We Should Care about the Homeless – They Look Like Us

David R. Jones, The Urban Agenda

In New York City today, more than 22,000 children are living in homeless shelters.  And they are just the tip of a larger iceberg.  There is no accurate survey of the number of near-homeless children who live temporarily doubled-up with friends or family members under abysmal housing conditions.

The Coalition for the Homeless put the total number of homeless people in the city at 52,400 in September, a record.  Thousands of people sleep on city streets every night.
 
Many people probably think of the homeless in terms of single men.  That’s because if we see homeless individuals on the streets, they are most likely to be single men.  But families, in fact, account for more than three-quarters of those living in shelters.  Last week, The New York Times ran a five part report on the life of one young girl living in a homeless shelter.  The report was titled “Invisible Child.”  

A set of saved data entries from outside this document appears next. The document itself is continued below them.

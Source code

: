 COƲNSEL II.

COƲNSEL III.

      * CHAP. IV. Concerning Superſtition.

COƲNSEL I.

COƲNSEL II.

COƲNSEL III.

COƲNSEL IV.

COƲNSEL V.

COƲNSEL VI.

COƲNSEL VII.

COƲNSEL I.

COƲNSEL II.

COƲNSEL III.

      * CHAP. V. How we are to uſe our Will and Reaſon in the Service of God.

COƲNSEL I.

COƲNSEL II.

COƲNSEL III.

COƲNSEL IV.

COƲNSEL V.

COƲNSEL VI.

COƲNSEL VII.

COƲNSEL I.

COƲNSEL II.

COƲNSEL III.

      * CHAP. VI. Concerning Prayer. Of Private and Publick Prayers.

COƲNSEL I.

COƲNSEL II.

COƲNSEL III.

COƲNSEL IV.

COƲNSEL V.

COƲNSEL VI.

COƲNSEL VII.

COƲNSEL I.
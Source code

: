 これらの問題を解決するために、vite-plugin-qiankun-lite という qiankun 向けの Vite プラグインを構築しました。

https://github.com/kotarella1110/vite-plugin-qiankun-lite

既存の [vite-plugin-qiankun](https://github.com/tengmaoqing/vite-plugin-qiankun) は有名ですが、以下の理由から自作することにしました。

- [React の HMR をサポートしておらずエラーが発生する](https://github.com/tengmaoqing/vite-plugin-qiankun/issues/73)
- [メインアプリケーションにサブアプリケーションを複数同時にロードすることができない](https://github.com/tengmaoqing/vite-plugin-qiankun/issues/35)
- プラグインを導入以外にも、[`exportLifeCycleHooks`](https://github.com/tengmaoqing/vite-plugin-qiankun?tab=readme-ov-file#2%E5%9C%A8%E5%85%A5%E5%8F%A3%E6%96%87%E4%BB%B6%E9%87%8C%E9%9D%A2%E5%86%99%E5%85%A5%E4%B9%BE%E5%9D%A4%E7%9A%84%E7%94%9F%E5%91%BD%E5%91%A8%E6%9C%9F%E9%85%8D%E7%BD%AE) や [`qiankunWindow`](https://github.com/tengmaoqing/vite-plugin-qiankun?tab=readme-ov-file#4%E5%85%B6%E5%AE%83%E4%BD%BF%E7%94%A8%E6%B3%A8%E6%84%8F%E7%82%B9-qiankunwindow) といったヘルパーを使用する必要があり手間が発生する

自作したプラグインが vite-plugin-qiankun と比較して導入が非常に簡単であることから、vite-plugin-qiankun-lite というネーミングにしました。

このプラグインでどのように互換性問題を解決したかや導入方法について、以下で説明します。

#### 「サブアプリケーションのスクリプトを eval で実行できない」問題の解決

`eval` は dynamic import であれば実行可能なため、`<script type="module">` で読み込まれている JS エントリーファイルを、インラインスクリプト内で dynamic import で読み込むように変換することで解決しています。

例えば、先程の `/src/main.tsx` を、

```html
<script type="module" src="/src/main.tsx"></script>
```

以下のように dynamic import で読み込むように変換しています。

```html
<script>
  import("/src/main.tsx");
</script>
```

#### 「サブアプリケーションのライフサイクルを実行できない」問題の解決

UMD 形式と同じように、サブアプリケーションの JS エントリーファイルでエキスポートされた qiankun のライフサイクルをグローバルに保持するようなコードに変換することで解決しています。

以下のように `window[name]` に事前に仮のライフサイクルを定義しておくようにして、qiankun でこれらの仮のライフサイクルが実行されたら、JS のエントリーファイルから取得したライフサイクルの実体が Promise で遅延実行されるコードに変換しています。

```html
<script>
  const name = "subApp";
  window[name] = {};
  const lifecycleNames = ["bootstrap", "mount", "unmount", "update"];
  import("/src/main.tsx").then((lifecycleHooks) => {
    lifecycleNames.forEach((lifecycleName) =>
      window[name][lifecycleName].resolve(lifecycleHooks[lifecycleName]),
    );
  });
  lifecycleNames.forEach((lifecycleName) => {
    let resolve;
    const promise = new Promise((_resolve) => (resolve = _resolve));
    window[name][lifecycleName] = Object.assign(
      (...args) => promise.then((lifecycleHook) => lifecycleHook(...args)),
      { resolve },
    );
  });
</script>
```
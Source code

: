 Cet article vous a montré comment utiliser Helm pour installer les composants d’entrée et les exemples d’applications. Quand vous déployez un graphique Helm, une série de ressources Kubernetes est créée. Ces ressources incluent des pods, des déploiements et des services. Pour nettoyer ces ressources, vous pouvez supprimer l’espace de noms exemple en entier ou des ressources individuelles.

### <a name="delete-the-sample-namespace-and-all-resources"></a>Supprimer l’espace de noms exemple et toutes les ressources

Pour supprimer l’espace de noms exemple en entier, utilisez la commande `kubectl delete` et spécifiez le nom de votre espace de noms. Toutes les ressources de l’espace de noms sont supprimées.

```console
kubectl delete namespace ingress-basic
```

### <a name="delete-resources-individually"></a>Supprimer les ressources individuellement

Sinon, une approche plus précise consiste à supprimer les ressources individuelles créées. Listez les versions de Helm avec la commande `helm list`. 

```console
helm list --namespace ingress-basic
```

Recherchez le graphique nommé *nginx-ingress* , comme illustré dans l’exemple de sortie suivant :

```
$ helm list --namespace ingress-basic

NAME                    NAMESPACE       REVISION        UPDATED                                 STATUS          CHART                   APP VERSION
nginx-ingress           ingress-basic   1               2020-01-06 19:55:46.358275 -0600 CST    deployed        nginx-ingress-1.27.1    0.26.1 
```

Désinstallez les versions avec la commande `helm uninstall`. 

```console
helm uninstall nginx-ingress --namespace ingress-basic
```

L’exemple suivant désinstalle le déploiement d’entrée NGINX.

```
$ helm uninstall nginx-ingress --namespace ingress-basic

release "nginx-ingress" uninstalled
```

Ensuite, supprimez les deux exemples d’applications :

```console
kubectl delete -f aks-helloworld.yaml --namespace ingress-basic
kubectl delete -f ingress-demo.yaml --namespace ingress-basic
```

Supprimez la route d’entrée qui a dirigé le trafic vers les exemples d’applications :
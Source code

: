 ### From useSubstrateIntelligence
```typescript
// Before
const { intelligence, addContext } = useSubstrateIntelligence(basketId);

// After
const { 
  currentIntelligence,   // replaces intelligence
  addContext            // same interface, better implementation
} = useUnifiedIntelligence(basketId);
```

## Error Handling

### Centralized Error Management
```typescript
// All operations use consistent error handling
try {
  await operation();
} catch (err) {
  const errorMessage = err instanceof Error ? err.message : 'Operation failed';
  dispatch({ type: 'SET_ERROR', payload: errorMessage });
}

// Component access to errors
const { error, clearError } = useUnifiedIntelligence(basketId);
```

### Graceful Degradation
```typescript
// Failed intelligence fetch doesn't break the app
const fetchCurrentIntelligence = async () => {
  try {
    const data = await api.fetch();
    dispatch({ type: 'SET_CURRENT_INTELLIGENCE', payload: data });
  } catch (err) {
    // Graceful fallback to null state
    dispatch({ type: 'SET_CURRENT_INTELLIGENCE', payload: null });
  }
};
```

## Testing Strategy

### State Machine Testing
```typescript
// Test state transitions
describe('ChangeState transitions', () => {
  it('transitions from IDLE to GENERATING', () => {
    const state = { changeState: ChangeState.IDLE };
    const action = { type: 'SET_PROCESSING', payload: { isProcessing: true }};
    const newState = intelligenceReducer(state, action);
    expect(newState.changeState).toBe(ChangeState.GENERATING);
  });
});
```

One of the tasks that the Bloomberg administration took on was to lower the city’s homeless population.  But the number of homeless people sleeping in shelters is almost 70 percent higher now than it was when Bloomberg first took office. 

Lack of Housing

The major reason for homelessness is the lack of affordable housing in the city.  Rising rents have put many “affordable” apartments beyond the financial reach of low-income New Yorkers.  Most families in shelters have suffered evictions because of their inability to pay the rent.  While the recession no doubt worsened the situation as families lost jobs and income, the rise in homelessness has persisted over the last decade, in good times as well as bad.

Failed city policies are another major contributing factor. In 2004, Mayor Bloomberg put an end to priority access for the homeless to Section 8 voucher allocations and public housing vacancies on the grounds that they were “perverse incentives” to become homeless.  Then the Bloomberg administration shut the door on short-term Advantage housing vouchers when it cancelled the city-state rent subsidy program in 2011.  This followed the state’s cut in its contribution to the program that had helped the homeless make the transition to permanent housing.

Ralph da Costa Nunez, the president of the Institute for Children, Poverty, and Homelessness, who has worked on behalf of the homeless for over 25 years, noted in his book “The Poor Among Us: A History of Family Poverty and Homelessness in New York City,” that by 1986, the number of homeless people in New York City “surpassed the level reached in 1936, in the midst of the Great Depression. While the nation’s economy entered a period of prosperity, New York’s homeless problem showed no signs of ebbing.”

Most of those affected by homelessness in New York are blacks and Latinos.  This is not surprising since people of color constitute the vast number of the poor population in the city.  The Coalition for the Homeless estimates that fully 85 percent of the city’s homeless shelter residents are black or Latino.

Poverty Wages

But more than just housing, people need jobs that will pay them more than poverty wages and no benefits.  The framers of welfare reform in the 1990’s believed fervently in the value of work – that a job was the path out of poverty.  But experience has shown that all too often that has not been true.  Hundreds of thousands of New Yorkers are working in low-wage jobs and still living in poverty.  We have read the grotesque stories of homeless New Yorkers – living in shelters – who go to work every morning.  But they still can’t afford an apartment.

Politics and policy decisions caused the spike in homelessness.  They can be the solution as well.  The amount of affordable housing in the city is decreasing as landlords remove their apartment buildings out of subsidized programs like Mitchell-Lama and private market rents keep escalating further out of reach.

The incoming mayor, Bill de Blasio, wants to restore the the Advantage voucher program, which helped the homeless transition to permanent housing.  He is also committed to restoring priority access for the homeless to public housing and Section 8 vouchers that become available. 

We need Mayor de Blasio to be an advocate for affordable housing – for stronger rent laws, for increased federal funding of existing affordable housing programs like Section 8 vouchers, and for new programs that can meet the growing needs of low-income New Yorkers.